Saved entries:
_ _ _ _ _ _ _

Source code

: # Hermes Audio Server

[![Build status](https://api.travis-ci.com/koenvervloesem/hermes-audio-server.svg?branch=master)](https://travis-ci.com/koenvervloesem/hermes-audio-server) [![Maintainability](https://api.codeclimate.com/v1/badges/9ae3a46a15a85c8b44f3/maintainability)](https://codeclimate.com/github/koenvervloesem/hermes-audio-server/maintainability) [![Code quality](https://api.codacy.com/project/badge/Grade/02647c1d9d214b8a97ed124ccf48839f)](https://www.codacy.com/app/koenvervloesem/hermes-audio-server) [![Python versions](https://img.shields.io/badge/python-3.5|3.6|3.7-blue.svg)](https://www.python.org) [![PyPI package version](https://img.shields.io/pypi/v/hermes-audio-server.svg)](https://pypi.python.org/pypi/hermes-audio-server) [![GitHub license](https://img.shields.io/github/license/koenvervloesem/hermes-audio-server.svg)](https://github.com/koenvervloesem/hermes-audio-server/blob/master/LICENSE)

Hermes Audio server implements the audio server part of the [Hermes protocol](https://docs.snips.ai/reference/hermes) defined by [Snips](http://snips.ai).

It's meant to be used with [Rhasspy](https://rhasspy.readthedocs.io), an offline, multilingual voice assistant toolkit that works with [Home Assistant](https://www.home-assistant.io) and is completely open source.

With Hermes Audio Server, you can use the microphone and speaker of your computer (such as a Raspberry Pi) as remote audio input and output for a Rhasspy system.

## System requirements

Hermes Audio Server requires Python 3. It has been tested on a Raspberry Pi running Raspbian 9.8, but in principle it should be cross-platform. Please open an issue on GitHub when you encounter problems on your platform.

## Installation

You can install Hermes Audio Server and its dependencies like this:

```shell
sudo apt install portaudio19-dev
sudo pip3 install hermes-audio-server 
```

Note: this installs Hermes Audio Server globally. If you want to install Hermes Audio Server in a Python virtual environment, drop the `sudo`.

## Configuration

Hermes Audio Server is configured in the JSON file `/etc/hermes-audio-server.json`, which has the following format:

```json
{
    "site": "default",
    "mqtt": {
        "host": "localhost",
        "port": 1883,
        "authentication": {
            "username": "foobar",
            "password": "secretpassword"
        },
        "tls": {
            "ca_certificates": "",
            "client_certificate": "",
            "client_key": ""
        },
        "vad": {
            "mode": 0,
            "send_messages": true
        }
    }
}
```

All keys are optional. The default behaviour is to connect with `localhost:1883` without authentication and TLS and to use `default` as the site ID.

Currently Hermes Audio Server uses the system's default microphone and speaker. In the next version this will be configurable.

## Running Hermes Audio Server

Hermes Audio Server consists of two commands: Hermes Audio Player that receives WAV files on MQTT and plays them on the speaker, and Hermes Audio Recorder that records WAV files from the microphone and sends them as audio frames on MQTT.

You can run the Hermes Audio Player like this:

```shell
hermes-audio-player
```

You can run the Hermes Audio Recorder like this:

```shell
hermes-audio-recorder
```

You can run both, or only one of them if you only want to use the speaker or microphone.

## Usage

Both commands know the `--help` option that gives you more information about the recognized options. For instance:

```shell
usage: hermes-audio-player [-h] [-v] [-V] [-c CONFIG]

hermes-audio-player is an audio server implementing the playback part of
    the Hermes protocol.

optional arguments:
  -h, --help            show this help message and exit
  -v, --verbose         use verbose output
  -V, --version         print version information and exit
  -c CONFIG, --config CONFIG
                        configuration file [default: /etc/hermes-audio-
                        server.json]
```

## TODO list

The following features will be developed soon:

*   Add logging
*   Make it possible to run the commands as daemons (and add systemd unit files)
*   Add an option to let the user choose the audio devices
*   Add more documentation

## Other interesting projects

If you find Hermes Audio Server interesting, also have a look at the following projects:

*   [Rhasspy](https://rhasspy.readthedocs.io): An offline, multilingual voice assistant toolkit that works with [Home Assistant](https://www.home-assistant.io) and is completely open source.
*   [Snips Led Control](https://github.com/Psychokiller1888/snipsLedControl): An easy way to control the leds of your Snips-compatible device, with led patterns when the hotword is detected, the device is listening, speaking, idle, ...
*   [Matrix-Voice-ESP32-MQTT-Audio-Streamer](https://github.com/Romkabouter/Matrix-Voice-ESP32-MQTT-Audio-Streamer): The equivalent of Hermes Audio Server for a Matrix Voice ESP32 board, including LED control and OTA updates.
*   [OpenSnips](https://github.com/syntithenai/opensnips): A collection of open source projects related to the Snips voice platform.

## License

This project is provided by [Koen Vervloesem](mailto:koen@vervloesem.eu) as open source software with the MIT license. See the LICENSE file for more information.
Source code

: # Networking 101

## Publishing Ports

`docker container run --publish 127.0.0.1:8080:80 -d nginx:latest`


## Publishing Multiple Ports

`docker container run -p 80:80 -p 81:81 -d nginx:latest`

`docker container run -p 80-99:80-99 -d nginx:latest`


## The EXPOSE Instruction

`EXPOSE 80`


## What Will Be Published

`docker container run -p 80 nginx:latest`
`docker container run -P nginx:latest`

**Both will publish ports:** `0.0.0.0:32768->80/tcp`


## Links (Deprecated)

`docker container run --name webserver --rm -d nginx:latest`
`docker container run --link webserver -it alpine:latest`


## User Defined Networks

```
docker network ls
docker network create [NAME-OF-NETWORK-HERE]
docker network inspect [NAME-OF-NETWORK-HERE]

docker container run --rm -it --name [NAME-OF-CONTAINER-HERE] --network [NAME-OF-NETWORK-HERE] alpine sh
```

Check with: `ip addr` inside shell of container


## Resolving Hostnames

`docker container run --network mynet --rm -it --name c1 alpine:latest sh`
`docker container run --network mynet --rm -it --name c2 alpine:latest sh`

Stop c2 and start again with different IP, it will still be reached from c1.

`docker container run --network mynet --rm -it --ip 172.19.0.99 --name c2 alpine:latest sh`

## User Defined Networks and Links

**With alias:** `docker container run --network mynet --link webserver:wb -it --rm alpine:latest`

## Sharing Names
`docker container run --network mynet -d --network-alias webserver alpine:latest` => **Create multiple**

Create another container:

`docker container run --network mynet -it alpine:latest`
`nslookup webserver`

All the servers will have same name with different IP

_ _ _ _ _ _ _

• [What to work on]
Return nothing but the lines from the top of the records above through the line that has "## System requirements". Keep each one exact.

• [Answer to this problem]
Source code

: # Hermes Audio Server

[![Build status](https://api.travis-ci.com/koenvervloesem/hermes-audio-server.svg?branch=master)](https://travis-ci.com/koenvervloesem/hermes-audio-server) [![Maintainability](https://api.codeclimate.com/v1/badges/9ae3a46a15a85c8b44f3/maintainability)](https://codeclimate.com/github/koenvervloesem/hermes-audio-server/maintainability) [![Code quality](https://api.codacy.com/project/badge/Grade/02647c1d9d214b8a97ed124ccf48839f)](https://www.codacy.com/app/koenvervloesem/hermes-audio-server) [![Python versions](https://img.shields.io/badge/python-3.5|3.6|3.7-blue.svg)](https://www.python.org) [![PyPI package version](https://img.shields.io/pypi/v/hermes-audio-server.svg)](https://pypi.python.org/pypi/hermes-audio-server) [![GitHub license](https://img.shields.io/github/license/koenvervloesem/hermes-audio-server.svg)](https://github.com/koenvervloesem/hermes-audio-server/blob/master/LICENSE)

Hermes Audio server implements the audio server part of the [Hermes protocol](https://docs.snips.ai/reference/hermes) defined by [Snips](http://snips.ai).

It's meant to be used with [Rhasspy](https://rhasspy.readthedocs.io), an offline, multilingual voice assistant toolkit that works with [Home Assistant](https://www.home-assistant.io) and is completely open source.

With Hermes Audio Server, you can use the microphone and speaker of your computer (such as a Raspberry Pi) as remote audio input and output for a Rhasspy system.

## System requirements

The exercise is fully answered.